DATA EXTRACTS:
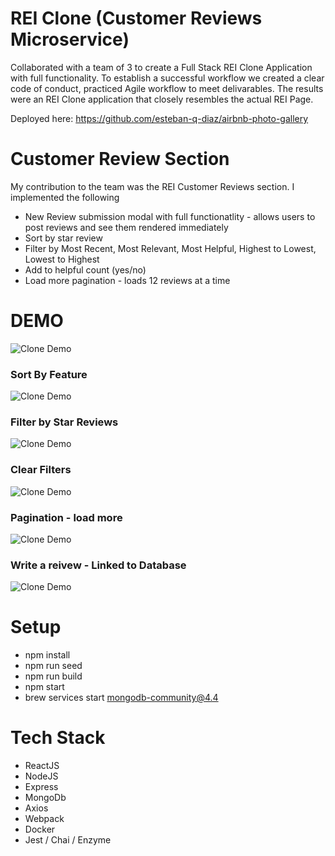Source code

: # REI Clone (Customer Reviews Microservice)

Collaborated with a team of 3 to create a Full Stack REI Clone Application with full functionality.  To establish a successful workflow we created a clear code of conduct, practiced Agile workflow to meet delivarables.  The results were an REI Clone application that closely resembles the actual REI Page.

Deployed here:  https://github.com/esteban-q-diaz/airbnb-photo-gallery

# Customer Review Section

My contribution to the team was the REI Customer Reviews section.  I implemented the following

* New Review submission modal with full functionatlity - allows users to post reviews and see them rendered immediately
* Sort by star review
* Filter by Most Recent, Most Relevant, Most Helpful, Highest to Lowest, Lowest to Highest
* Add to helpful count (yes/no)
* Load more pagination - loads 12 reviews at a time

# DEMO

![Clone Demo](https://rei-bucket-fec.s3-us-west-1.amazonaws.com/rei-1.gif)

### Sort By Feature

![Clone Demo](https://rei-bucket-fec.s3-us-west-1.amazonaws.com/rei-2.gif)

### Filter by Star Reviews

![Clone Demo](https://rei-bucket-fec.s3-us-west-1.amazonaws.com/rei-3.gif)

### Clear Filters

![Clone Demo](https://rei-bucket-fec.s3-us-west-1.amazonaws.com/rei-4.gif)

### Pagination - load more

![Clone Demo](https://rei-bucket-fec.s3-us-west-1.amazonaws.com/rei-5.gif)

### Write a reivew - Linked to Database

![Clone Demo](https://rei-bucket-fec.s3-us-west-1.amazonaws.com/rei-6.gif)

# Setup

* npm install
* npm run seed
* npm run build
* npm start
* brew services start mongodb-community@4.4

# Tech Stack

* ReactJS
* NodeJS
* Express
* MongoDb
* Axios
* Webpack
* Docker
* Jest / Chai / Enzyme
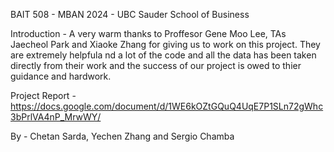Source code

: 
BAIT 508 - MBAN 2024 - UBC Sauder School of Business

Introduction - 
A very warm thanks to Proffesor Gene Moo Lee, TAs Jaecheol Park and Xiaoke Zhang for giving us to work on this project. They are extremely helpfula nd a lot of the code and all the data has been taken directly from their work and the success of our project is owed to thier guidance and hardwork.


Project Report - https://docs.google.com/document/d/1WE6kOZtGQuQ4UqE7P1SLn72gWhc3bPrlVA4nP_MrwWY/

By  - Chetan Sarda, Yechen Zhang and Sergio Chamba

WORK ITEM: Where an entry includes an image, leave that image out; otherwise, reproduce everything exactly.

ANSWER TO THIS TASK:
Source code

: # REI Clone (Customer Reviews Microservice)

Collaborated with a team of 3 to create a Full Stack REI Clone Application with full functionality.  To establish a successful workflow we created a clear code of conduct, practiced Agile workflow to meet delivarables.  The results were an REI Clone application that closely resembles the actual REI Page.

Deployed here:  https://github.com/esteban-q-diaz/airbnb-photo-gallery

# Customer Review Section

My contribution to the team was the REI Customer Reviews section.  I implemented the following

* New Review submission modal with full functionatlity - allows users to post reviews and see them rendered immediately
* Sort by star review
* Filter by Most Recent, Most Relevant, Most Helpful, Highest to Lowest, Lowest to Highest
* Add to helpful count (yes/no)
* Load more pagination - loads 12 reviews at a time

# DEMO

![Clone Demo](https://rei-bucket-fec.s3-us-west-1.amazonaws.com/rei-1.gif)

### Sort By Feature

![Clone Demo](https://rei-bucket-fec.s3-us-west-1.amazonaws.com/rei-2.gif)

### Filter by Star Reviews

![Clone Demo](https://rei-bucket-fec.s3-us-west-1.amazonaws.com/rei-3.gif)

### Clear Filters

![Clone Demo](https://rei-bucket-fec.s3-us-west-1.amazonaws.com/rei-4.gif)

### Pagination - load more

![Clone Demo](https://rei-bucket-fec.s3-us-west-1.amazonaws.com/rei-5.gif)

### Write a reivew - Linked to Database

![Clone Demo](https://rei-bucket-fec.s3-us-west-1.amazonaws.com/rei-6.gif)

# Setup

* npm install
* npm run seed
* npm run build
* npm start
* brew services start mongodb-community@4.4

# Tech Stack

* ReactJS
* NodeJS
* Express
* MongoDb
* Axios
* Webpack
* Docker
* Jest / Chai / Enzyme
Source code

: 
BAIT 508 - MBAN 2024 - UBC Sauder School of Business

Introduction - 
A very warm thanks to Proffesor Gene Moo Lee, TAs Jaecheol Park and Xiaoke Zhang for giving us to work on this project. They are extremely helpfula nd a lot of the code and all the data has been taken directly from their work and the success of our project is owed to thier guidance and hardwork.


Project Report - https://docs.google.com/document/d/1WE6kOZtGQuQ4UqE7P1SLn72gWhc3bPrlVA4nP_MrwWY/

By  - Chetan Sarda, Yechen Zhang and Sergio Chamba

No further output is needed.